Era fácil naufragar por aquellos rostros mientras nadie notaba mi presencia, casi perdido, con la punta de la nariz rozando el vino sustancioso y aquel tapiz psicodélico del hotel metiéndose por mis ojos. No existía la prisa; todo tiempo parecía pasado. La muchacha estaba maquillada horriblemente pero tenía unos ojos hermosos, oscuros, que parecían despojados de vida.

Alguien volvió a llenar mi copa cuando noté que Marc me estaba mirando, con su hablar entre dientes. En la mano libre, ojos grises mordisqueaba mis dedos desapasionadamente, estirado a lo largo del sofá como un gato. Lo único que aceptaban mis oídos embotados era la música, fuerza más estridente del salón.

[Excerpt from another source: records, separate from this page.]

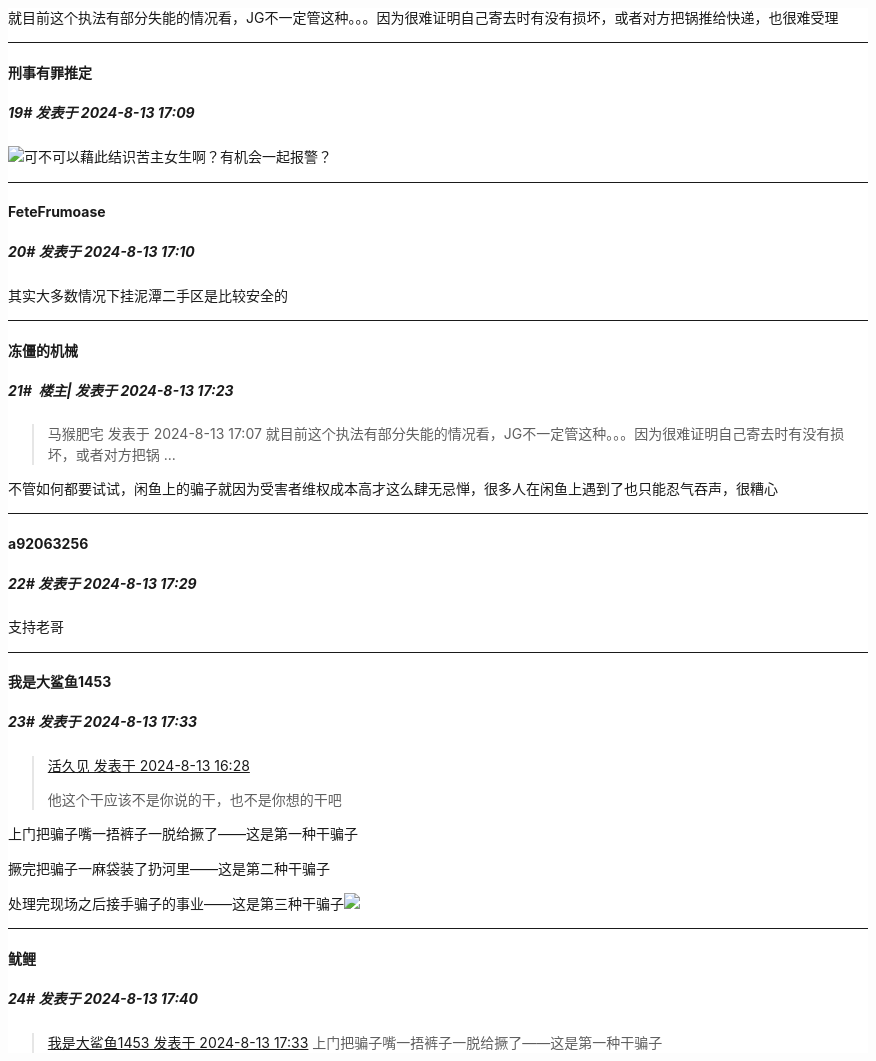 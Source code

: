 就目前这个执法有部分失能的情况看，JG不一定管这种。。。因为很难证明自己寄去时有没有损坏，或者对方把锅推给快递，也很难受理

*****

####  刑事有罪推定  
##### 19#       发表于 2024-8-13 17:09

<img src="https://static.saraba1st.com/image/smiley/face2017/034.png" referrerpolicy="no-referrer">可不可以藉此结识苦主女生啊？有机会一起报警？

*****

####  FeteFrumoase  
##### 20#       发表于 2024-8-13 17:10

其实大多数情况下挂泥潭二手区是比较安全的

*****

####  冻僵的机械  
##### 21#         楼主| 发表于 2024-8-13 17:23

<blockquote>马猴肥宅 发表于 2024-8-13 17:07
就目前这个执法有部分失能的情况看，JG不一定管这种。。。因为很难证明自己寄去时有没有损坏，或者对方把锅 ...</blockquote>
不管如何都要试试，闲鱼上的骗子就因为受害者维权成本高才这么肆无忌惮，很多人在闲鱼上遇到了也只能忍气吞声，很糟心

*****

####  a92063256  
##### 22#       发表于 2024-8-13 17:29

支持老哥

*****

####  我是大鲨鱼1453  
##### 23#       发表于 2024-8-13 17:33

<blockquote><a href="httphttps://bbs.saraba1st.com/2b/forum.php?mod=redirect&amp;goto=findpost&amp;pid=65882784&amp;ptid=2194966" target="_blank">活久见 发表于 2024-8-13 16:28</a>

他这个干应该不是你说的干，也不是你想的干吧</blockquote>
上门把骗子嘴一捂裤子一脱给撅了——这是第一种干骗子

撅完把骗子一麻袋装了扔河里——这是第二种干骗子

处理完现场之后接手骗子的事业——这是第三种干骗子<img src="https://static.saraba1st.com/image/smiley/face2017/067.png" referrerpolicy="no-referrer">

*****

####  鱿鲤  
##### 24#       发表于 2024-8-13 17:40

<blockquote><a href="httphttps://bbs.saraba1st.com/2b/forum.php?mod=redirect&amp;goto=findpost&amp;pid=65883567&amp;ptid=2194966" target="_blank">我是大鲨鱼1453 发表于 2024-8-13 17:33</a>
上门把骗子嘴一捂裤子一脱给撅了——这是第一种干骗子
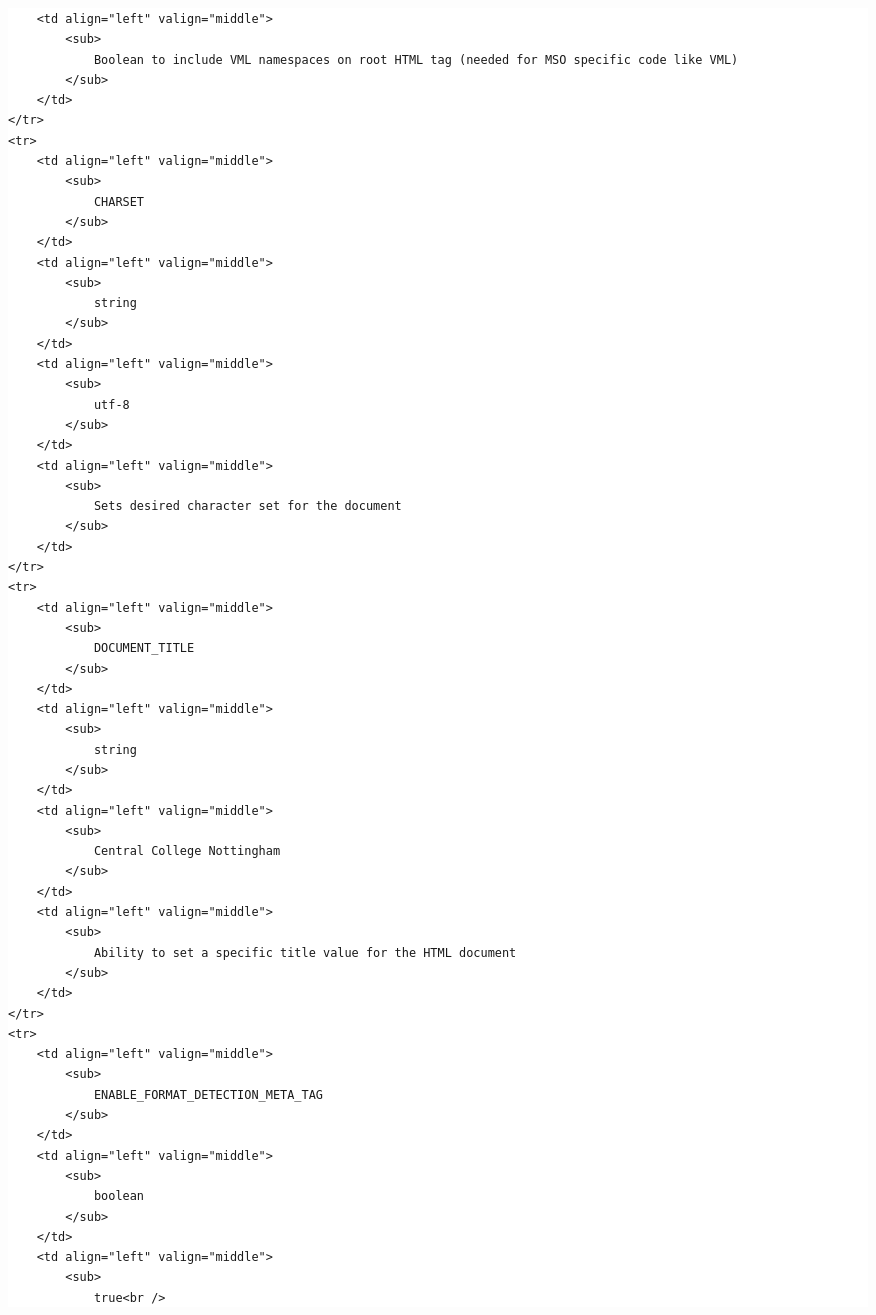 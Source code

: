 		<td align="left" valign="middle">
			<sub>
				Boolean to include VML namespaces on root HTML tag (needed for MSO specific code like VML)
			</sub>
		</td>
	</tr>
	<tr>
		<td align="left" valign="middle">
			<sub>
				CHARSET
			</sub>
		</td>
		<td align="left" valign="middle">
			<sub>
				string
			</sub>
		</td>
		<td align="left" valign="middle">
			<sub>
				utf-8
			</sub>
		</td>
		<td align="left" valign="middle">
			<sub>
				Sets desired character set for the document
			</sub>
		</td>
	</tr>
	<tr>
		<td align="left" valign="middle">
			<sub>
				DOCUMENT_TITLE
			</sub>
		</td>
		<td align="left" valign="middle">
			<sub>
				string
			</sub>
		</td>
		<td align="left" valign="middle">
			<sub>
				Central College Nottingham
			</sub>
		</td>
		<td align="left" valign="middle">
			<sub>
				Ability to set a specific title value for the HTML document
			</sub>
		</td>
	</tr>
	<tr>
		<td align="left" valign="middle">
			<sub>
				ENABLE_FORMAT_DETECTION_META_TAG
			</sub>
		</td>
		<td align="left" valign="middle">
			<sub>
				boolean
			</sub>
		</td>
		<td align="left" valign="middle">
			<sub>
				true<br />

- ...del arrepentimiento... se dejan a los moribundos...

- ¿Qué?

Su voz se entrecortaba, más risas, gritos, murmullos. Uno de ellos había comenzado a entonar la marsellesa. Él dejó mi mano y me echó su aliento de licor recostado sobre mi hombro. Marc tenía la mirada perdida.

- ¡No hagas caso siquiera de estos hombres tontos y sus desdichas! – ojos grises de perfil, acuosos en la luz blanca – Ellos sienten poco.

- Larguémonos de aquí, ya.

Sus ojos de frente, se volteó hacia mí. Lo decía con total seriedad.

- Están muertos, estos sujetos; no sienten.